二、控訴人の民事訴訟法第九八条第二項所定の申立について。

(一)  先づ第一次の請求について判断するに、被控訴人が原判決に付せられた仮執行宣言に基いて昭和三〇年七月二〇日本件家屋について明渡の強制執行をなし、被控訴人がこれを占有していることは、当審における控訴人本人尋問の結果に徴し明かである。ところで民事訴訟法第一九八条第二項によれば、本案判決を変更する場合においては、裁判所は被告の申立によりその判決において、仮執行の宣言に基き被告が給付したものの返還を原告に命じなければならない旨規定せられている。蓋し、原判決が変更せられて原判決に付せられた仮執行宣言がその効力を失つた場合には、原告が仮執行によつて被告から受けた給付は法律上の原因を欠くに至り、不当利得として被告に返還する義務があるからである。右のとおり、同条所定の返還請求権の性質は不当利得に基くものと解せられるから、たとえ原判決が変更せられても実体法上原告の仮執行によつて得た給付が不当利得とならなければ、これが返還の義務はないものといわなければならない。これを本件についてみるに、前記判示のとおり控訴人が被控訴人に対し本件家屋を明渡す義務のあることは明かであり、ただ金六〇、〇〇〇円の支払を受くるまでその引渡を拒絶し得るという関係に過ぎないのであるから、被控訴人が原判決に付せられた仮執行宣言によつて強制執行をなし本件家屋の明渡を受けるに至つたとしても、不当利得と目すべきではない。よつて控訴人が被控訴人に対し本件家屋の返還を求める第一次の請求は理由がない。

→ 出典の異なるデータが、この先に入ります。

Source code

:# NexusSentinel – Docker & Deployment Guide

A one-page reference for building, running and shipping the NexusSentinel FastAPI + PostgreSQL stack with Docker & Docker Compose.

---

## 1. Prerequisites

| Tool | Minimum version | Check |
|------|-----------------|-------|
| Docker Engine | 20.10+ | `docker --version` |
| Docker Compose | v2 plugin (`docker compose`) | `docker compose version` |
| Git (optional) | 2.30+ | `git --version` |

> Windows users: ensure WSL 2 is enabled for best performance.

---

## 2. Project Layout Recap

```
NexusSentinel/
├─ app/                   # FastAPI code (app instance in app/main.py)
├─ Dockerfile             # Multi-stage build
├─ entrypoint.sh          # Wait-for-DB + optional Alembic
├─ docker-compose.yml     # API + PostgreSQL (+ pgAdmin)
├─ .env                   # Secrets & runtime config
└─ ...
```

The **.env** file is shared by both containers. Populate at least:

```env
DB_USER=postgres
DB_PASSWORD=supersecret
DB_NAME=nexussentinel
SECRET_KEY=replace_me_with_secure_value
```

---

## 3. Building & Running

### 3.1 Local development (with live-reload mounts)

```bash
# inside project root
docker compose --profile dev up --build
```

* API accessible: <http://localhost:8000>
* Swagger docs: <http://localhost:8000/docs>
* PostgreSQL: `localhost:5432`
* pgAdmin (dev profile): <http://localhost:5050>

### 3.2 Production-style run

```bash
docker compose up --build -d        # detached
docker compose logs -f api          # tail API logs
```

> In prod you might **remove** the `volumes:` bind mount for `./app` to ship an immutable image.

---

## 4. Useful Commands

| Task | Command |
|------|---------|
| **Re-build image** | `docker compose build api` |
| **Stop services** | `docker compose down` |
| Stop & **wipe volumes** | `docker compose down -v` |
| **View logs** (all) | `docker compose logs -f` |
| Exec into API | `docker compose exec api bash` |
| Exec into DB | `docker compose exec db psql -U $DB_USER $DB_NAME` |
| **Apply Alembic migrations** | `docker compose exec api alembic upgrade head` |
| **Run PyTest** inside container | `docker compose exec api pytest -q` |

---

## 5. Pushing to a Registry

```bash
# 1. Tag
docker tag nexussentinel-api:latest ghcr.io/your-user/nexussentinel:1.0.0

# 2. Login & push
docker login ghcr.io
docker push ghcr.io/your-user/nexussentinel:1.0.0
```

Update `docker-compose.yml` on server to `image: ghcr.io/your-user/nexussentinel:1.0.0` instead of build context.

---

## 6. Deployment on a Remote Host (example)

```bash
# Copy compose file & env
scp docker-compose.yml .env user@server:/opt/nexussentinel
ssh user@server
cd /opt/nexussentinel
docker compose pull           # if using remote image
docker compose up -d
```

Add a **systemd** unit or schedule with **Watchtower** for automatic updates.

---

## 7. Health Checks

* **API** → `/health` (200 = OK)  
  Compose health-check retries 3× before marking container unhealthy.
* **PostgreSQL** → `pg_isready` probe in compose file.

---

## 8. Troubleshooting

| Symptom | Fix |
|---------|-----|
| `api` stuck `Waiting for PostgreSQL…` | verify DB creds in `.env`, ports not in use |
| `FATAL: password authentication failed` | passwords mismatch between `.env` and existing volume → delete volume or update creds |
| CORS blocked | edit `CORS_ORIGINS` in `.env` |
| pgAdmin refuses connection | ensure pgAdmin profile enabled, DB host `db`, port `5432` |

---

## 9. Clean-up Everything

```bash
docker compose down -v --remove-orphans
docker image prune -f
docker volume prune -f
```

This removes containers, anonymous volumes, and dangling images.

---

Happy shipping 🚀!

(二)  次に予備的請求について判断するに、控訴人は被控訴人に対し前記判示のとおり金六〇、〇〇〇円の支払を受けるのと引換えに本件家屋を明渡す義務があるに止るところ、控訴人は原判決に付せられて仮執行宣言に基き右金員の支払を受けずに本件家屋明渡の強制執行を受くるに至つたものである。従つて控訴人は、本来ならば少くとも強制執行開始の直前において右金員の支払を受けうべきものであつたから、控訴人は結局右仮執行によつて本件家屋を被控訴人に明渡した日である昭和三〇年七月二〇日以降右金員の支払を受けるに至るまで民法所定の年五分の割合による損害を蒙つているに過ぎないというべきである。結局、控訴人の右請求は、その支払を求める金六〇、〇〇〇円の金額を限度として、被控訴人に対し、金六〇、〇〇〇円に対する昭和三〇年七月二〇日以降右完済に至るまで年五分の割合による損害金の支払を求める部分に限り正当というべく、その余は失当として棄却を免れない。

三、以上のとおり、本件控訴は一部理由があるからその限度において原判決を変更し、控訴人の民事訴訟法第一九八条第二項所定の申立のうち第一次の請求は理由がないから棄却し、予備的請求は被控訴人に対し金六〇、〇〇〇円を限度として金六〇、〇〇〇円に対する昭和三〇年七月二〇日以降右完済に至るまで年五分の割合による金員の支払を求める範囲内においてのみ正当として認容しその余の請求は失当であるからこれを棄却し、訴訟費用の負担については民事訴訟法第九六条第九二条但書を、仮執行の宣言については同法第一九六条を適用して、主文のとおり判決する。